EXERCISE REQUIREMENTS:
Look through the records, and whenever a line includes the word "khysneCwjM", copy it.

[Opening DATA section]

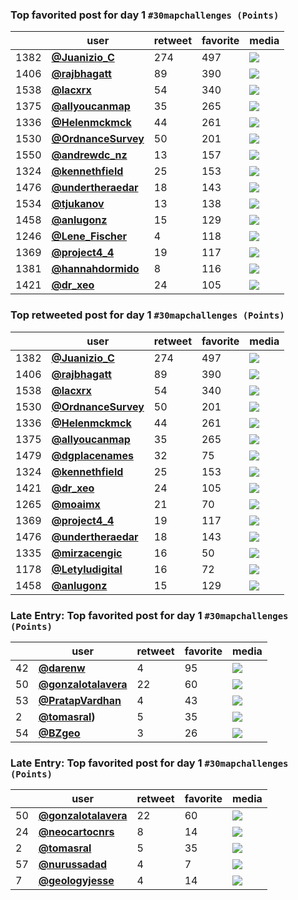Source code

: ### Top favorited post for day 1 `#30mapchallenges (Points)` 
|      | user                                           |   retweet |   favorite | media                                                                                        |
|------|------------------------------------------------|-----------|------------|----------------------------------------------------------------------------------------------|
| 1382 | **[@Juanizio_C](https://t.co/7NtevAqkNd)**     |       274 |        497 | ![](http://pbs.twimg.com/media/Elv5tUaW0AA4CT-.jpg)                                          |
| 1406 | **[@rajbhagatt](https://t.co/0tQIrXrU0G)**     |        89 |        390 | ![](http://pbs.twimg.com/media/ElvsxU5VgAANXV5.jpg)                                          |
| 1538 | **[@lacxrx](https://t.co/0WeTc3o9Bw)**         |        54 |        340 | ![](http://pbs.twimg.com/media/EluFSpkWkAES1Tc.jpg)                                          |
| 1375 | **[@allyoucanmap](https://t.co/M4gV6u1Y6W)**   |        35 |        265 | ![](http://pbs.twimg.com/tweet_video_thumb/Elv-7GLW0AIHerq.jpg)                              |
| 1336 | **[@Helenmckmck](https://t.co/oCiTiiLpws)**    |        44 |        261 | ![](http://pbs.twimg.com/tweet_video_thumb/ElwYKDiXUAAqv4l.jpg)                              |
| 1530 | **[@OrdnanceSurvey](https://t.co/oPBbiF3x0x)** |        50 |        201 | ![](http://pbs.twimg.com/media/EluZQskXgAAAl2Y.jpg)                                          |
| 1550 | **[@andrewdc_nz](https://t.co/fcXAJxTLKo)**    |        13 |        157 | ![](http://pbs.twimg.com/media/ElswRHqU8AEPkqJ.jpg)                                          |
| 1324 | **[@kennethfield](https://t.co/GTG7dOGiGb)**   |        25 |        153 | ![](http://pbs.twimg.com/media/Elwds-QVkAARz9P.jpg)                                          |
| 1476 | **[@undertheraedar](https://t.co/RGzIpVCV1e)** |        18 |        143 | ![](http://pbs.twimg.com/media/Elu_MPwXUAEONFY.jpg)                                          |
| 1534 | **[@tjukanov](https://t.co/wZ79H8xL0q)**       |        13 |        138 | ![](http://pbs.twimg.com/media/Elk52mYWoAAzG9d.jpg)                                          |
| 1458 | **[@anlugonz](https://t.co/1xPPV8iGMt)**       |        15 |        129 | ![](http://pbs.twimg.com/media/ElvOEzbXEBEe4uv.jpg)                                          |
| 1246 | **[@Lene_Fischer](https://t.co/YFjdqZq2vL)**   |         4 |        118 | ![](http://pbs.twimg.com/media/Elw8XNnXUAcoeM1.jpg)                                          |
| 1369 | **[@project4_4](https://t.co/ut1yABaL2l)**     |        19 |        117 | ![](http://pbs.twimg.com/ext_tw_video_thumb/1322934085115850757/pu/img/yaMi-1QvkQl0doLS.jpg) |
| 1381 | **[@hannahdormido](https://t.co/SMzEgsChaF)**  |         8 |        116 | ![](http://pbs.twimg.com/media/Elv6DeVXEAIS1YS.jpg)                                          |
| 1421 | **[@dr_xeo](https://t.co/iedlP7Lhox)**         |        24 |        105 | ![](http://pbs.twimg.com/media/ElvhtlNXIAANwdV.jpg)                                          |

### Top retweeted post for day 1 `#30mapchallenges (Points)`
|      | user                                           |   retweet |   favorite | media                                                                                        |
|------|------------------------------------------------|-----------|------------|----------------------------------------------------------------------------------------------|
| 1382 | **[@Juanizio_C](https://t.co/7NtevAqkNd)**     |       274 |        497 | ![](http://pbs.twimg.com/media/Elv5tUaW0AA4CT-.jpg)                                          |
| 1406 | **[@rajbhagatt](https://t.co/0tQIrXrU0G)**     |        89 |        390 | ![](http://pbs.twimg.com/media/ElvsxU5VgAANXV5.jpg)                                          |
| 1538 | **[@lacxrx](https://t.co/0WeTc3o9Bw)**         |        54 |        340 | ![](http://pbs.twimg.com/media/EluFSpkWkAES1Tc.jpg)                                          |
| 1530 | **[@OrdnanceSurvey](https://t.co/oPBbiF3x0x)** |        50 |        201 | ![](http://pbs.twimg.com/media/EluZQskXgAAAl2Y.jpg)                                          |
| 1336 | **[@Helenmckmck](https://t.co/oCiTiiLpws)**    |        44 |        261 | ![](http://pbs.twimg.com/tweet_video_thumb/ElwYKDiXUAAqv4l.jpg)                              |
| 1375 | **[@allyoucanmap](https://t.co/M4gV6u1Y6W)**   |        35 |        265 | ![](http://pbs.twimg.com/tweet_video_thumb/Elv-7GLW0AIHerq.jpg)                              |
| 1479 | **[@dgplacenames](https://t.co/vyi9tciV2t)**   |        32 |         75 | ![](http://pbs.twimg.com/media/Elu5qRIWMAASRmZ.jpg)                                          |
| 1324 | **[@kennethfield](https://t.co/GTG7dOGiGb)**   |        25 |        153 | ![](http://pbs.twimg.com/media/Elwds-QVkAARz9P.jpg)                                          |
| 1421 | **[@dr_xeo](https://t.co/iedlP7Lhox)**         |        24 |        105 | ![](http://pbs.twimg.com/media/ElvhtlNXIAANwdV.jpg)                                          |
| 1265 | **[@moaimx](https://t.co/HQ65GKvvot)**         |        21 |         70 | ![](http://pbs.twimg.com/media/Elw2Q7rXgAI6YYL.jpg)                                          |
| 1369 | **[@project4_4](https://t.co/ut1yABaL2l)**     |        19 |        117 | ![](http://pbs.twimg.com/ext_tw_video_thumb/1322934085115850757/pu/img/yaMi-1QvkQl0doLS.jpg) |
| 1476 | **[@undertheraedar](https://t.co/RGzIpVCV1e)** |        18 |        143 | ![](http://pbs.twimg.com/media/Elu_MPwXUAEONFY.jpg)                                          |
| 1335 | **[@mirzacengic](https://t.co/sbclzQT4xI)**    |        16 |         50 | ![](http://pbs.twimg.com/media/ElwVnS-WMAQ40oE.jpg)                                          |
| 1178 | **[@Letyludigital](https://t.co/KXhtzKjh2e)**  |        16 |         72 | ![](http://pbs.twimg.com/media/ElxnlwaVcAEq9yb.jpg)                                          |
| 1458 | **[@anlugonz](https://t.co/1xPPV8iGMt)**       |        15 |        129 | ![](http://pbs.twimg.com/media/ElvOEzbXEBEe4uv.jpg)                                          |

### Late Entry: Top favorited post for day 1 `#30mapchallenges (Points)` 
|    | user                                            |   retweet |   favorite | media                                               |
|----|-------------------------------------------------|-----------|------------|-----------------------------------------------------|
| 42 | **[@darenw](https://t.co/rZ2gtbJmI4)**          |         4 |         95 | ![](http://pbs.twimg.com/media/Elyc4d4XUAEs09h.jpg) |
| 50 | **[@gonzalotalavera](https://t.co/I6UNoGYVOx)** |        22 |         60 | ![](http://pbs.twimg.com/media/ElyMGZFWkAA7Fx2.jpg) |
| 53 | **[@PratapVardhan](https://t.co/WTT8WM17qy)**   |         4 |         43 | ![](http://pbs.twimg.com/media/Elx5722WkAEOOMf.jpg) |
|  2 | **[@tomasral](https://t.co/khysneCwjM))**       |         5 |         35 | ![](http://pbs.twimg.com/media/El2FR9gXUAAU3Uf.jpg) |
| 54 | **[@BZgeo](https://t.co/LavH2067O2)**           |         3 |         26 | ![](http://pbs.twimg.com/media/Elx0-fPXIAc9JGJ.png) |

### Late Entry: Top favorited post for day 1 `#30mapchallenges (Points)` 
|    | user                                            |   retweet |   favorite | media                                               |
|----|-------------------------------------------------|-----------|------------|-----------------------------------------------------|
| 50 | **[@gonzalotalavera](https://t.co/I6UNoGYVOx)** |        22 |         60 | ![](http://pbs.twimg.com/media/ElyMGZFWkAA7Fx2.jpg) |
| 24 | **[@neocartocnrs](https://t.co/1GcTGraT9T)**    |         8 |         14 | ![](http://pbs.twimg.com/media/Elz2OvNXEAAItfe.jpg) |
|  2 | **[@tomasral](https://t.co/khysneCwjM)**       |         5 |         35 | ![](http://pbs.twimg.com/media/El2FR9gXUAAU3Uf.jpg) |
| 57 | **[@nurussadad](https://t.co/z4HaIfQMBi)**      |         4 |          7 | ![](http://pbs.twimg.com/media/ElxuzgpU0AEIbdT.png) |
|  7 | **[@geologyjesse](https://t.co/dR68mE4zhD)**    |         4 |         14 | ![](http://pbs.twimg.com/media/El1vroKWoAEozEk.jpg) |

[Closing DATA section]

ANSWER TO THIS PROBLEM:
|  2 | **[@tomasral](https://t.co/khysneCwjM))**       |         5 |         35 | ![](http://pbs.twimg.com/media/El2FR9gXUAAU3Uf.jpg) |
|  2 | **[@tomasral](https://t.co/khysneCwjM)**       |         5 |         35 | ![](http://pbs.twimg.com/media/El2FR9gXUAAU3Uf.jpg) |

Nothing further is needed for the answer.